TINKHAM: Do you enjoy spending time by yourself?

AURORA: I love to be alone, and I did as a child as well, especially if I was outside. When you’re outside, and everything is highland, it’s like nature has its own sound, and that’s one of my favorite sounds. I really loved sitting still silently outside, in a tree or in a bush, to just think.

TINKHAM: What’s your history with the song “Don’t Worry Be Happy”?

AURORA: [laughs] My dad and my mom sang in a choir a few years ago as a hobby, and they had so much fun with that. My dad had the lead vocal with that song, and he rehearsed it a lot at home. Then I helped him sometimes—did harmonies and humming. So we sang that song a lot together. It’s almost like a family song now. It makes me happy when I hear it.

TINKHAM: What about the Titanic song, “My Heart Will Go On”?

AURORA: I was never allowed to watch it when I was younger, but I remember watching one scene when I was three years old. That’s one of my first memories. I walked into the living room, and my whole family was sitting there watching it, and I was supposed to be in bed. I managed to catch a glimpse of the scene where they were standing on the edge of the ship holding each other, with the song in the background. That burned into my mind. Then I started going over to my neighbor’s lawn; they had a rock on that lawn that kind of looked like the front of a ship. Every day, I walked over to that stone, stood on the edge of it and sang that song. [laughs] I think I felt really beautiful. Sometimes I would wear several gowns on top of each other. It made me look like a round ball.

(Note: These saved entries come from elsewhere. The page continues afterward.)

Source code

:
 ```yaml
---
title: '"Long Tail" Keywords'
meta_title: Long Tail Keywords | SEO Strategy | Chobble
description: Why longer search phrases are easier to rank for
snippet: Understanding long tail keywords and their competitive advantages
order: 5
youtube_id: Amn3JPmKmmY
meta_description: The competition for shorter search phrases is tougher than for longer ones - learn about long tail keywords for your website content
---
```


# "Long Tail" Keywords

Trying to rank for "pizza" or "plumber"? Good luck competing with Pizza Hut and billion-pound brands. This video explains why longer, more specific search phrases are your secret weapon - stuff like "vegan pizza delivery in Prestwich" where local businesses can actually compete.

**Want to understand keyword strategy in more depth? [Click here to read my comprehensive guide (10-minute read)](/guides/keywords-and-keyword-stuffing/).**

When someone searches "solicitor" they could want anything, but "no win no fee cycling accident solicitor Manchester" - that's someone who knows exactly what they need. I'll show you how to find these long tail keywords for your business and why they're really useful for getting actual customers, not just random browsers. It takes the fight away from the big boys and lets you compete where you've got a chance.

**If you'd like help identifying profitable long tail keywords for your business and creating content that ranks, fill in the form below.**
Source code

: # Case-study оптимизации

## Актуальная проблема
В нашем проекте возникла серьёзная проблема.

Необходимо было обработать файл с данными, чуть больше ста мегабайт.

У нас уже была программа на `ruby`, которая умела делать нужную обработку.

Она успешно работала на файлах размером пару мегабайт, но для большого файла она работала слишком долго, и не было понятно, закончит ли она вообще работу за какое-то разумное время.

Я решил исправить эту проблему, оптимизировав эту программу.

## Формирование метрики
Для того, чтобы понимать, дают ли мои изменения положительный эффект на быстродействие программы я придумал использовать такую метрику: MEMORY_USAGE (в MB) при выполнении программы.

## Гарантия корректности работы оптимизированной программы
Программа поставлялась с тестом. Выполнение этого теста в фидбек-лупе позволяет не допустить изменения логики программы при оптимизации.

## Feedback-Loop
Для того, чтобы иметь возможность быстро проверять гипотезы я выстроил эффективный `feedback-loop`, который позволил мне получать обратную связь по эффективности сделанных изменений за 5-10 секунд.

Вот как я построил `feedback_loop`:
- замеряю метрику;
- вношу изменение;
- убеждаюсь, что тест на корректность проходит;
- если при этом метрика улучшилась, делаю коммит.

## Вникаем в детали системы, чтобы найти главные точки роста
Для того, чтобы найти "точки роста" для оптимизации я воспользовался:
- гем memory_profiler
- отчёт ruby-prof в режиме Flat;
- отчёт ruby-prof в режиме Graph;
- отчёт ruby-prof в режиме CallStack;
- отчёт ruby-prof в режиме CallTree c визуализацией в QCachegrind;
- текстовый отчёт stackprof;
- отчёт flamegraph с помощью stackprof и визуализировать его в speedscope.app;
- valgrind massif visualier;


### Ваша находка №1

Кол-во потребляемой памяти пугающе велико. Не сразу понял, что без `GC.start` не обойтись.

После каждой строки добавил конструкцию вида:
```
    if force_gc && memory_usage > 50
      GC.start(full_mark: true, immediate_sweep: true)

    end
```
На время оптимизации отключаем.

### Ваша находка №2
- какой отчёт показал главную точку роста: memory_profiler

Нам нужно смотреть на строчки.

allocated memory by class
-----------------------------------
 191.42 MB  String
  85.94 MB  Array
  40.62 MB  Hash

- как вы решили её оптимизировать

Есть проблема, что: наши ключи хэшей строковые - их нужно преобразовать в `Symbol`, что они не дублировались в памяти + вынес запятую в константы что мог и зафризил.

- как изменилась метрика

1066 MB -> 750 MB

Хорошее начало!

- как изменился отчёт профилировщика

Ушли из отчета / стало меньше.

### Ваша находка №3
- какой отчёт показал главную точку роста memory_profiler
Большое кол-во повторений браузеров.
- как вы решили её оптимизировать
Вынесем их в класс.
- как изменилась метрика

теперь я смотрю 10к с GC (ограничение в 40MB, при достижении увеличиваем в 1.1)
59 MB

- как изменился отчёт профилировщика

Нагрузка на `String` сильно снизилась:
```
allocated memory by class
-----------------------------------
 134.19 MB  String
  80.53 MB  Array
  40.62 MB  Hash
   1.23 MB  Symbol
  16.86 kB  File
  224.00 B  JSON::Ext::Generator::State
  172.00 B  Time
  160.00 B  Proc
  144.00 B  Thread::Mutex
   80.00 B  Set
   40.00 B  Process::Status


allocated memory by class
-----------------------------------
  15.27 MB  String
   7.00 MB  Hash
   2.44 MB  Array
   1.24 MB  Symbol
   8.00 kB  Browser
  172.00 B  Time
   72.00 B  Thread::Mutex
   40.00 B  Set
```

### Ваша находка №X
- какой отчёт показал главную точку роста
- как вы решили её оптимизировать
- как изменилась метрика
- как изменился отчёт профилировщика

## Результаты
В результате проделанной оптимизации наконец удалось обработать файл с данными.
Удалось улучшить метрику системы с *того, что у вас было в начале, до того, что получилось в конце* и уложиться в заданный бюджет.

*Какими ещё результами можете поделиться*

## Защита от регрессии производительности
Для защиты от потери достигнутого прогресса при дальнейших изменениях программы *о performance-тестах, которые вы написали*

TINKHAM: You grew up listening to Bob Dylan and Leonard Cohen. What caused you to pursue an electronic sound?

AURORA: That’s how I think I’m meant to sound. I didn’t really think about the sound of my songs before I started recording things in the studio. Then, [once I was in the studio,] I wanted to find all these new sounds and make songs sound just as [they did] in my head. Now I think in different ways, because I know the possibilities you have in the studio. So after being in the studio, I realized this is how I want to be. It just feels right.

TINKHAM: Where were you when you found out that Katy Perry had tweeted about you?

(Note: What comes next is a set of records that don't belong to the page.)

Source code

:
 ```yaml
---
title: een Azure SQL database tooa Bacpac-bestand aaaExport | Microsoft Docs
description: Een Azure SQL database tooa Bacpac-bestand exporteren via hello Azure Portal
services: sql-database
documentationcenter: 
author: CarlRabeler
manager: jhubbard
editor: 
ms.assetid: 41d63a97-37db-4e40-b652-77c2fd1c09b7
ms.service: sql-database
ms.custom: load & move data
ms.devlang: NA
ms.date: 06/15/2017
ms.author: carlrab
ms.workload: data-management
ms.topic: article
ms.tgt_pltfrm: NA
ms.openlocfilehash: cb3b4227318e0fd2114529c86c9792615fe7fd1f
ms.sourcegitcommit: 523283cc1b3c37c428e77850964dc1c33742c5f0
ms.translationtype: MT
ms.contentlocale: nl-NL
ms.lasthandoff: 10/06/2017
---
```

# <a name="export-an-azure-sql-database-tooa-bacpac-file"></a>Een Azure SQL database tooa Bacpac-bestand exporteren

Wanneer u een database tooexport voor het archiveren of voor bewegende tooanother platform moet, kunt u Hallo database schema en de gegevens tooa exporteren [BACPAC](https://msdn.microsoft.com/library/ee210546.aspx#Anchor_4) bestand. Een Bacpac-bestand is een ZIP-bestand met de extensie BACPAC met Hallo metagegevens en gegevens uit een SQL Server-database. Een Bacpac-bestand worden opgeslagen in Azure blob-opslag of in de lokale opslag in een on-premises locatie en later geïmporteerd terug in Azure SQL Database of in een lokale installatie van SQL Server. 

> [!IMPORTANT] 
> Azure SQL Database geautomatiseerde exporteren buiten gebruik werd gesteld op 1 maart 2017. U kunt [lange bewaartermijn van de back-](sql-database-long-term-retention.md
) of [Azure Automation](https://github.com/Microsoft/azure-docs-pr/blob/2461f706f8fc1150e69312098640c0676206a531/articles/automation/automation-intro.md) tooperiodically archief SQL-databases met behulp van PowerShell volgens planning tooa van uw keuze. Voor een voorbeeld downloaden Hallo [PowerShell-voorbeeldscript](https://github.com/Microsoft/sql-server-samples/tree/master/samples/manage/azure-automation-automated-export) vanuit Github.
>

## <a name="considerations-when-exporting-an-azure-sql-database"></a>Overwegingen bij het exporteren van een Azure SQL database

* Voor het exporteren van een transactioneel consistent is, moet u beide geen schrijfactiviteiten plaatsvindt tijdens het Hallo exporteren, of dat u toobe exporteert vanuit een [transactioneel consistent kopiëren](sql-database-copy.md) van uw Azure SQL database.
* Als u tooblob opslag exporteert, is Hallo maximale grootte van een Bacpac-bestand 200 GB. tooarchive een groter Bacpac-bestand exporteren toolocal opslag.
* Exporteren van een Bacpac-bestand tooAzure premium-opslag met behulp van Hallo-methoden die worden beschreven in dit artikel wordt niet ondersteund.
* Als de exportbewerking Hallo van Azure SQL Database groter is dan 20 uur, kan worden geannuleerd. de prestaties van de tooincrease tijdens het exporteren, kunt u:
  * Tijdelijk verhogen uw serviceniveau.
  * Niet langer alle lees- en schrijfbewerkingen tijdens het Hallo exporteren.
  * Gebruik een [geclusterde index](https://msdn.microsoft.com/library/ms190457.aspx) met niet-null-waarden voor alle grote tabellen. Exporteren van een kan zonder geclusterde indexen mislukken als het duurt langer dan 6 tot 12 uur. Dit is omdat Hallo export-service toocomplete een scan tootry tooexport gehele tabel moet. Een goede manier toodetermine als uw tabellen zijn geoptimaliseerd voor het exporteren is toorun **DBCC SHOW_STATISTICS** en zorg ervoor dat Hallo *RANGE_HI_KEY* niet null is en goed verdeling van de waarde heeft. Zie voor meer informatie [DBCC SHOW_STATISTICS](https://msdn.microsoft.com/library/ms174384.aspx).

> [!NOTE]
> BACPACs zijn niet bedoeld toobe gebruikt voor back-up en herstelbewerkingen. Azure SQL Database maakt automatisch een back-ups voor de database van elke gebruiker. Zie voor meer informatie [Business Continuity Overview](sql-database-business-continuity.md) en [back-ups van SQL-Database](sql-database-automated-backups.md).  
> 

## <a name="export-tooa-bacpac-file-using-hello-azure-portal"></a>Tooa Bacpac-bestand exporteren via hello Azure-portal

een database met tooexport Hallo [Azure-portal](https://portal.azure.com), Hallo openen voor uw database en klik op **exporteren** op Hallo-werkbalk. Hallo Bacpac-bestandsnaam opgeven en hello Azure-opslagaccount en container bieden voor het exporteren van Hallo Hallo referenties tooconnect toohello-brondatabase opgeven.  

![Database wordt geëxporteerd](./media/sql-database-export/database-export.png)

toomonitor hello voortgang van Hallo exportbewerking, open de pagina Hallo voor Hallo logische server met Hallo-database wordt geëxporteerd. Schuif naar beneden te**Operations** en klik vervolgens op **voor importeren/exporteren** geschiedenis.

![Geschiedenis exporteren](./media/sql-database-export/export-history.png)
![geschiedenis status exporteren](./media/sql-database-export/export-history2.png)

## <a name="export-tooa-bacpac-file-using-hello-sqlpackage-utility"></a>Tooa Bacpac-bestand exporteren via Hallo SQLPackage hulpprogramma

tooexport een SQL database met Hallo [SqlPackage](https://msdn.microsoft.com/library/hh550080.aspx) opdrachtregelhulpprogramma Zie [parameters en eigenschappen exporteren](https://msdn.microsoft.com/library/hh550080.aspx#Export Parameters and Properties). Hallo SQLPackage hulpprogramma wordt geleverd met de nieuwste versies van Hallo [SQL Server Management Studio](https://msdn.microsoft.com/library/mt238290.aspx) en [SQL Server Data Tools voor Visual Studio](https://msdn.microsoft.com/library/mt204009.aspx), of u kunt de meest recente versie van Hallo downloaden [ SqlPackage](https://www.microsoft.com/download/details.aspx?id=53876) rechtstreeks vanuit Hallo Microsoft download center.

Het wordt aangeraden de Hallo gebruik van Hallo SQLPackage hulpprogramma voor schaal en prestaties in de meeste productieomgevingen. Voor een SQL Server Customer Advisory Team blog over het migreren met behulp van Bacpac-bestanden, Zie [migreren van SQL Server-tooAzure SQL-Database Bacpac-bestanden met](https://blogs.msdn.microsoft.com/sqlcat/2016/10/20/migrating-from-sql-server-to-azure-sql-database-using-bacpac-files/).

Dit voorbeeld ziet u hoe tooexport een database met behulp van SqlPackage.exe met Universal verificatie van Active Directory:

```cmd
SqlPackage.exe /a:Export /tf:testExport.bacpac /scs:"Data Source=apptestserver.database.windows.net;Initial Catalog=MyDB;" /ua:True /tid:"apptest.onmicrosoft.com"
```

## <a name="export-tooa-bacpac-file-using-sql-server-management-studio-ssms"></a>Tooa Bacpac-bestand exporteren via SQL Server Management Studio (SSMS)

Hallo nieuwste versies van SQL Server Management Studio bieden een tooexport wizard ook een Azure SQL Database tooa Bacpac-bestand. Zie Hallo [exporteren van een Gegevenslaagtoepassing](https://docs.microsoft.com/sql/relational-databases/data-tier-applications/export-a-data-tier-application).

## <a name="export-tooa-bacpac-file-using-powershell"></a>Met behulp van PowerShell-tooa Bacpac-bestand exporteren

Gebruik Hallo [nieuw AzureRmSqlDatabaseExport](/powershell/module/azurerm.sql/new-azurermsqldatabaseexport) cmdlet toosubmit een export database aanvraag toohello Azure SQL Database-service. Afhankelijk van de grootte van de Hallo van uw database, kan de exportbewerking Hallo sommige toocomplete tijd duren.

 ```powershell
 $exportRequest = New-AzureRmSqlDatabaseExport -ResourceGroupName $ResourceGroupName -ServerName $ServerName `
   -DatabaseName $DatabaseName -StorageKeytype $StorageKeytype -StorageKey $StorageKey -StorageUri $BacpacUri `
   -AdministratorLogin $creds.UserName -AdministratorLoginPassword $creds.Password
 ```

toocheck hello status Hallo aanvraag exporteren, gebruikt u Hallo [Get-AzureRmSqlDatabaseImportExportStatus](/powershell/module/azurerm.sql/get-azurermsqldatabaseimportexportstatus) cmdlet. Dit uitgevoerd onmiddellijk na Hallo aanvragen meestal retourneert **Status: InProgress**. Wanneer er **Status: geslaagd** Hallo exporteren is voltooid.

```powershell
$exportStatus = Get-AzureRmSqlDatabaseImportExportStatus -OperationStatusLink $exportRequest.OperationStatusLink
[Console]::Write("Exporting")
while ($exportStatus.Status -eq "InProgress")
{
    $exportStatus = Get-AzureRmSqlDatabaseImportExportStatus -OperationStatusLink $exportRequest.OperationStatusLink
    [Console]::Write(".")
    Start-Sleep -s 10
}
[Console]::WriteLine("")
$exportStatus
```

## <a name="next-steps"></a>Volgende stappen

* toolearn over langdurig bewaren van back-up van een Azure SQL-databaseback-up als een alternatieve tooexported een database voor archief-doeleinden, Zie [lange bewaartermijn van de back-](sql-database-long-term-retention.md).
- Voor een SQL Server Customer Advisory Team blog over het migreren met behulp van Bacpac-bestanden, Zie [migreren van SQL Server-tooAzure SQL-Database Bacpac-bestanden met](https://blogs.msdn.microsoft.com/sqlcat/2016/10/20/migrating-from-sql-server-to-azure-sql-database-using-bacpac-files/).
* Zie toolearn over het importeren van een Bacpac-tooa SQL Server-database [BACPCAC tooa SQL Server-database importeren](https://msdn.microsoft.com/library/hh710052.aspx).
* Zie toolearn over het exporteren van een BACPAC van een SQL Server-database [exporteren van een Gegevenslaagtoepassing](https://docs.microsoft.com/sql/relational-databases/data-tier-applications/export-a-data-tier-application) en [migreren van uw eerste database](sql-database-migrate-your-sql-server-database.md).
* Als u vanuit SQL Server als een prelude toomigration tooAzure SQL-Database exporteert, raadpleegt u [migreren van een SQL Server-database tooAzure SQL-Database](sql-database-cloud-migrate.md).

AURORA: I was in my bed. [laughs] I just woke up, and it was so strange to wake up to that. My phone was buzzing a lot. It got many notifications and messages, and then I realized that Katy Perry had been writing about a Norwegian artist. I realized later that it was me, that I was the Norwegian artist. It was weird to know that she knows who I am. But it was really nice of her to do it.

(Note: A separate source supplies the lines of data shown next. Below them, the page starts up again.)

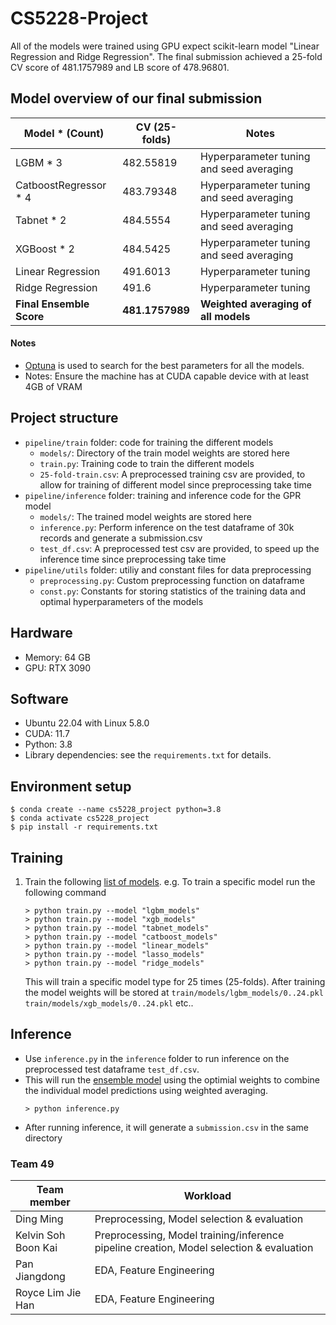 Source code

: # CS5228-Project
All of the models were trained using GPU expect scikit-learn model "Linear Regression and Ridge Regression". The final submission achieved a 25-fold CV score of 481.1757989 and LB score of 478.96801.

## Model overview of our final submission

| Model * (Count) | CV (25-folds) | Notes
| --- | --- | --- | 
| LGBM * 3 | 482.55819 | Hyperparameter tuning and seed averaging |
| CatboostRegressor * 4 | 483.79348 | Hyperparameter tuning and seed averaging |
| Tabnet * 2 | 484.5554 | Hyperparameter tuning and seed averaging |
| XGBoost * 2 | 484.5425 | Hyperparameter tuning and seed averaging |
| Linear Regression | 491.6013 | Hyperparameter tuning |
| Ridge Regression | 491.6 | Hyperparameter tuning |
| <b>Final Ensemble Score</b> | <b>481.1757989</b> | <b>Weighted averaging of all models</b> |

#### Notes
* <a href='https://optuna.org/'>Optuna</a> is used to search for the best parameters for all the models.
* Notes: Ensure the machine has at CUDA capable device with at least 4GB of VRAM

## Project structure 
* `pipeline/train` folder: code for training the different models
    - `models/`: Directory of the train model weights are stored here
    - `train.py`: Training code to train the different models
    - `25-fold-train.csv`: A preprocessed training csv are provided, to allow for training of different model since preprocessing take time
* `pipeline/inference` folder: training and inference code for the GPR model
    - `models/`: The trained model weights are stored here
    - `inference.py`: Perform inference on the test dataframe of 30k records and generate a submission.csv
    - `test_df.csv`: A preprocessed test csv are provided, to speed up the inference time since preprocessing take time
* `pipeline/utils` folder: utiliy and constant files for data preprocessing
    - `preprocessing.py`: Custom preprocessing function on dataframe
    - `const.py`: Constants for storing statistics of the training data and optimal hyperparameters of the models

## Hardware 
* Memory: 64 GB
* GPU: RTX 3090 

## Software
* Ubuntu 22.04 with Linux 5.8.0
* CUDA: 11.7
* Python: 3.8
* Library dependencies: see the `requirements.txt` for details.

## Environment setup
```
$ conda create --name cs5228_project python=3.8
$ conda activate cs5228_project
$ pip install -r requirements.txt
```

## Training
1. Train the following [list of models](#Model-overview-of-our-final-submission).
e.g. To train a specific model run the following command
    ```
    > python train.py --model "lgbm_models"
    > python train.py --model "xgb_models"
    > python train.py --model "tabnet_models"    
    > python train.py --model "catboost_models"
    > python train.py --model "linear_models"
    > python train.py --model "lasso_models"
    > python train.py --model "ridge_models"
    ```
    This will train a specific model type for 25 times (25-folds). After training the model weights will be stored at `train/models/lgbm_models/0..24.pkl`
    `train/models/xgb_models/0..24.pkl`
    etc..


## Inference
* Use `inference.py` in the `inference` folder to run inference on the preprocessed test dataframe `test_df.csv`.
* This will run the [ensemble model](#Model-overview-of-our-final-submission) using the optimial weights to combine the individual model predictions using weighted averaging.
    ```
    > python inference.py
    ```
* After running inference, it will generate a `submission.csv` in the same directory    

### Team 49
| Team member | Workload |
| --- | --- |
| Ding Ming | Preprocessing, Model selection & evaluation |
| Kelvin Soh Boon Kai | Preprocessing, Model training/inference pipeline creation, Model selection & evaluation |
| Pan Jiangdong | EDA, Feature Engineering |
| Royce Lim Jie Han | EDA, Feature Engineering |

TINKHAM: After a Stockholm show, you apologized on Facebook for the silence in between your songs. How is your stage banter these days?

AURORA: I’m getting used to the singing part but not the talking part. It’s very awkward to stand there being yourself and having to talk and entertain people in that way. I’m quite bad at it. I become quite awkward and silly. It’s stressful, but I’m working on it.

TINKHAM: Would you prefer not to say anything?

AURORA: Yeah, I would prefer that. Still, I don’t like not saying anything. I don’t like having a wall between me and the audience. I want to break down that wall and communicate with the people in the room, ’cause we’re there together and we’re having a nice moment. So I try to talk to a few individual people. It makes it more personal.

TINKHAM: What are your hopes for your debut LP?

AURORA: I think that, whatever happens, I’m just happy I’ve written those songs and I’ve made an album. That’s really big for me, and I’m proud of that. But I hope that it can be of help, that people will find some therapy and joy in it.